Emory’s “sidecar” courses bring together two professors from different disciplines—like behavioral biology and Shakespeare—to find points of connection with their shared students.
I look forward to connecting with my colleague and friend, Dr. Rick Thompson, as students cross boundaries between science and literature. We will also work with the acting crew at Atlanta’s Shakespeare Tavern.

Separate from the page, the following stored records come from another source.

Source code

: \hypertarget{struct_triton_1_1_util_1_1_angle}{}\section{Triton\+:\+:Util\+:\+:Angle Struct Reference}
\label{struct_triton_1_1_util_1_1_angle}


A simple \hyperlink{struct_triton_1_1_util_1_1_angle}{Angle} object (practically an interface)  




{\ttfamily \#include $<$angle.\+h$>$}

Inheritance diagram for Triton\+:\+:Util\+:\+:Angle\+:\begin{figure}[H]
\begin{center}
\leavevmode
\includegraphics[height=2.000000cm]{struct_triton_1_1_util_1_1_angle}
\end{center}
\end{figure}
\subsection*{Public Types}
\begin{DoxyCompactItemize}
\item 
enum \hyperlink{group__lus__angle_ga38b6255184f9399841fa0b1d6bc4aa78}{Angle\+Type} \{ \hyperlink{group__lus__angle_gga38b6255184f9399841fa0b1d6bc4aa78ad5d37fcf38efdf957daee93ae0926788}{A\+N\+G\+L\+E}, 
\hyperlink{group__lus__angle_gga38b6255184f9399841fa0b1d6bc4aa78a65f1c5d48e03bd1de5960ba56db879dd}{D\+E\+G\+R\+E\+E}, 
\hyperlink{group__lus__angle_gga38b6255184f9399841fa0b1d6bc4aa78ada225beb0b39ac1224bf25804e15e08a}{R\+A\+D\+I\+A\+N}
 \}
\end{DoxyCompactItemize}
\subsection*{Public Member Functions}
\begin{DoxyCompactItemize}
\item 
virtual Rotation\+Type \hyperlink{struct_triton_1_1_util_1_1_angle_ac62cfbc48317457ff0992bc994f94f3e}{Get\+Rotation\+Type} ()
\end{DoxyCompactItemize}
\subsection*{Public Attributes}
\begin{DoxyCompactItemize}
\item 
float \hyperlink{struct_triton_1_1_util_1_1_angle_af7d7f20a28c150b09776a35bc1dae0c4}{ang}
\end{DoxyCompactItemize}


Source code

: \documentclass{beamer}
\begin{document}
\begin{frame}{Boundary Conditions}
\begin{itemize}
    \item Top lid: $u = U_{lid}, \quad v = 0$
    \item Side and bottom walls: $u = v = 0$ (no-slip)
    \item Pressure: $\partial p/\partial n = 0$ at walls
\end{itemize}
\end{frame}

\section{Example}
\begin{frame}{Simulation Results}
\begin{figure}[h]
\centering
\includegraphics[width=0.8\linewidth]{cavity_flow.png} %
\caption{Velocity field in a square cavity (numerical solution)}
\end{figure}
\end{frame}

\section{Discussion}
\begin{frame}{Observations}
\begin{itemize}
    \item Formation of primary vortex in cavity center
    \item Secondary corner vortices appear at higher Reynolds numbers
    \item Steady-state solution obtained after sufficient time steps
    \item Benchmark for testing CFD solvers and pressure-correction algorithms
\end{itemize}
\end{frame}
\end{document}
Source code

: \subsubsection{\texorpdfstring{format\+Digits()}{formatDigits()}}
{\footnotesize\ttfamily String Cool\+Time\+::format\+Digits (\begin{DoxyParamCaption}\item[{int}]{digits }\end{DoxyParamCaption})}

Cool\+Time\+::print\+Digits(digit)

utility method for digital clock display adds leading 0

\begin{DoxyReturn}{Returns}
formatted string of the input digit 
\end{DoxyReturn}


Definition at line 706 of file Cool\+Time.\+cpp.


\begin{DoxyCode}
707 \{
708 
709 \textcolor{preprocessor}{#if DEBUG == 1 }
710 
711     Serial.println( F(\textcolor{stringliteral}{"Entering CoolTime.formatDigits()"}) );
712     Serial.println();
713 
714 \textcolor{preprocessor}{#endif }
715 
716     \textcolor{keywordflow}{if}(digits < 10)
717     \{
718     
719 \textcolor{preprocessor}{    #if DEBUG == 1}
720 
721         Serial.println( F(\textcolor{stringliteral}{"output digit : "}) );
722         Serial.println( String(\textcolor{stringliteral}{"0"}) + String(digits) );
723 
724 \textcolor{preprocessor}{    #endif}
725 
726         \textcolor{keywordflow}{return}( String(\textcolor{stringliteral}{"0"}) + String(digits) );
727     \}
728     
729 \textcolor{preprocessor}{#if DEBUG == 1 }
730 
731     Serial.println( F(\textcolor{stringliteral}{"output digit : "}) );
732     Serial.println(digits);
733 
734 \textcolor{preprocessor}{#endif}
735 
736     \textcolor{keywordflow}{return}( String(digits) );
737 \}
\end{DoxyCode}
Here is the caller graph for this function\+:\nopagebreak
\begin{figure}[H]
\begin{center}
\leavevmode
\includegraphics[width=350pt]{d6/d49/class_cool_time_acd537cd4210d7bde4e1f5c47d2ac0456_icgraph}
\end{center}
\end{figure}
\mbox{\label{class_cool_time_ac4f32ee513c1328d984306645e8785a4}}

Testosterone Rex: Myths of Sex, Science, and Society
Meetings:
February 3, 6-8:45 p.m. Zoom
February 24, 6-8:45 p.m. Humanities Hall 202
March 19, 1 p.m., Shakespeare Tavern
March 31, 6-8:45 p.m. Humanities Hall 202
April 21, 6 p.m. Dr. Higinbotham’s house for a lakeside picnic
Course Description, IDS 290:
Shakespeare’s plays confront different models and representations of gender, including the permeability of gendered differences and the construction of gendered identities. His plays interrogate, rather than answer, a fixed idea of gender. In ENG 312, students examine how Shakespeare presents a reversibility and often a confusion between what seems to correspond culturally to the masculine or the feminine. Similarly, Neuroscience and Behavioral Biology interrogates many of the same issues by exploring how hormones influence social behaviors. In NBB 304 and its Lab, students focus on the relationship between hormones, brain function, and behavior, as well as the techniques used to investigate them. They identify how brain neurochemistry affects social behavior. In the Sidecar course, students will explore gender through both art and science, both dramatic aesthetics and hormonal influences.